QB64.org Forum
Active Forums => Programs => Topic started by: codeguy on June 01, 2020, 06:51:03 pm
-
'CgShuffleAlgorithm
'* for highly repetitive arrays and not so repetitive ones
'* this is a SLIGHT modification of Knuth Shuffle
OPTION _EXPLICIT
DIM CgMainDemoLow AS _INTEGER64: CgMainDemoLow = 0
DIM CgMainDemoHigh AS _INTEGER64: CgMainDemoHigh = CgMainDemoLow + 1048575
'* rounds defines the number of attempts to find a non-matching array element
DIM rounds AS INTEGER: rounds = 4
'* minimum array element value
DIM CgMainDemoCSTAMin AS DOUBLE: CgMainDemoCSTAMin = 0
'* maximum array element
DIM CgMainDemoCSTAMax AS DOUBLE: CgMainDemoCSTAMax = 1
REDIM CgShuffleTestAray(CgMainDemoLow TO CgMainDemoHigh) AS DOUBLE
'* lagre enough to handle array index values beyond most practical applications because you never konow.
DIM v AS _INTEGER64
'* generate
FOR v = CgMainDemoLow TO CgMainDemoHigh
CgShuffleTestAray(v) = CgMainDemoCSTAMin + INT(RND * (CgMainDemoCSTAMax - CgMainDemoCSTAMin + 1 / 2))
NEXT
'* display results
FOR v = CgMainDemoLow TO CgMainDemoHigh
PRINT CgShuffleTestAray(v);
NEXT
CgShuffle CgShuffleTestAray(), CgMainDemoLow, CgMainDemoHigh, rounds
SUB CgShuffle (a() AS DOUBLE, start AS _INTEGER64, finish AS _INTEGER64, rounds AS INTEGER)
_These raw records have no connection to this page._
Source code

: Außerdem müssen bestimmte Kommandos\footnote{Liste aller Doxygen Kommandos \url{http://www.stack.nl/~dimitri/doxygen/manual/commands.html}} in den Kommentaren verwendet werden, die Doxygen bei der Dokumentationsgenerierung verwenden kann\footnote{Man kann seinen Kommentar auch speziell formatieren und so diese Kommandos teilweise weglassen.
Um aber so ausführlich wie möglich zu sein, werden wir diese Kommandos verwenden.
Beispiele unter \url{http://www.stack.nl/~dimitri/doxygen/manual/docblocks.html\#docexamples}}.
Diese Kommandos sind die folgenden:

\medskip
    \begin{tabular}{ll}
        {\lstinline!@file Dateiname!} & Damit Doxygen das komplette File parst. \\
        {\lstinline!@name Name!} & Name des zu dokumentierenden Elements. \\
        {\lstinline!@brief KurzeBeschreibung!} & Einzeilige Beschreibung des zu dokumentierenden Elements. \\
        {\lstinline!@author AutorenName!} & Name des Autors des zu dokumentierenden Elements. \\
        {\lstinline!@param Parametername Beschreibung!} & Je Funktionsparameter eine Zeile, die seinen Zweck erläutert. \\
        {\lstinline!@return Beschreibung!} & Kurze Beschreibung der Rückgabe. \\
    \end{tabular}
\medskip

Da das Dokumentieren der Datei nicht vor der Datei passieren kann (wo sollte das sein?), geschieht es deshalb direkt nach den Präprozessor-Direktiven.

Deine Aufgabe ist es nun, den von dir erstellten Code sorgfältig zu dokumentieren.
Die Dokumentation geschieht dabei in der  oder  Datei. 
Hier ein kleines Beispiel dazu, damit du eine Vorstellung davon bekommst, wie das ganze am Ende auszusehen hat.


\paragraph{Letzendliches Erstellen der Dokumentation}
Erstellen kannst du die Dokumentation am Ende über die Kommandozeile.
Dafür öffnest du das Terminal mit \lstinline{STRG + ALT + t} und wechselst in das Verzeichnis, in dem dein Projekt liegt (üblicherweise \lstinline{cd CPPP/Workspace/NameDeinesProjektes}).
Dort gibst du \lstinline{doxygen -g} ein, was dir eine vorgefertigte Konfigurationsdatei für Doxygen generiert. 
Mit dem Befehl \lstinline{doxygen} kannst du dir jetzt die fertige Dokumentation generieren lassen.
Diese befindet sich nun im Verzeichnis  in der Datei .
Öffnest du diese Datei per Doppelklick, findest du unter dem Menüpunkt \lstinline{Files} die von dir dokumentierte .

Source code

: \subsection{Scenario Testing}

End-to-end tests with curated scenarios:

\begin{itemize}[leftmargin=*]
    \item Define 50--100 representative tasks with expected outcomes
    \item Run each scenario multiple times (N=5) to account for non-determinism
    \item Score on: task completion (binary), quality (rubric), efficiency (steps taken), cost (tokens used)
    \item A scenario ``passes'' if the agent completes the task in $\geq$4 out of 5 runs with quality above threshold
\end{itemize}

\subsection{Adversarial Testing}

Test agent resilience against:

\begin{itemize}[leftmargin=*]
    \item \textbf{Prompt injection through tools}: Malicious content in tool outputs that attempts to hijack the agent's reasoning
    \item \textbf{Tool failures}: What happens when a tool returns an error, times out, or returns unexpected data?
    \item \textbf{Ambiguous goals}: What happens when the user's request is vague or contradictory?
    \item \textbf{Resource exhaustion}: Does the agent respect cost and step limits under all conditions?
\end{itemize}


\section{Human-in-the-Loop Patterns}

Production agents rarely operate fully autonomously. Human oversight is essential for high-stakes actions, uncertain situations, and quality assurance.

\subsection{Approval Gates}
DIM cgsp AS _INTEGER64: cgsp = start
DIM cgsq AS _INTEGER64: cgsq = finish
DIM cgsr AS _INTEGER64: cgsr = cgsq - cgsp
DIM cgss AS _UNSIGNED _INTEGER64
DIM cgsh AS _INTEGER64
DO WHILE cgsr > 0
cgss = rounds
DO
cgsh = cgsp + INT(RND * cgsr) + 1
IF a(cgsp) <> a(cgsh) THEN
SWAP a(cgsp), a(cgsh)
EXIT DO
END IF
cgss = cgss - 1
LOOP UNTIL cgss < 1
cgsr = cgsr - 1
cgsp = cgsq - cgsr
LOOP
END SUB
-
Isn't the easiest way to "shuffle" an array simply:
FOR I = 0 TO UBOUND(ARRAY)
SWAP ARRAY(I), ARRAY(INT(RND * UBOUND(ARRAY))) + 1
NEXT
Change each array element with another random array element, and call it "shuffled".
-
When the array is highly repetitive, there is a strong likelihood you are swapping like values, which in essence isn't a suitable shuffle and a time-waster, especially when preparing sorted data for building a binary search tree (even using QuickSort or TreeSort). This modification of the Knuth Shuffle virtually eliminates worst-case O(n^2) performance while the penalty exacted is minimal. You don't want to build a BST or perform either of those sorts with already-sorted data.
-
When the array is highly repetitive, there is a strong likelihood you are swapping like values, which in essence isn't a suitable shuffle and a time-waster, especially when preparing sorted data for building a binary search tree (even using QuickSort or TreeSort). This modification of the Knuth Shuffle virtually eliminates worst-case O(n^2) performance while the penalty exacted is minimal. You don't want to build a BST or perform either of those sorts with already-sorted data.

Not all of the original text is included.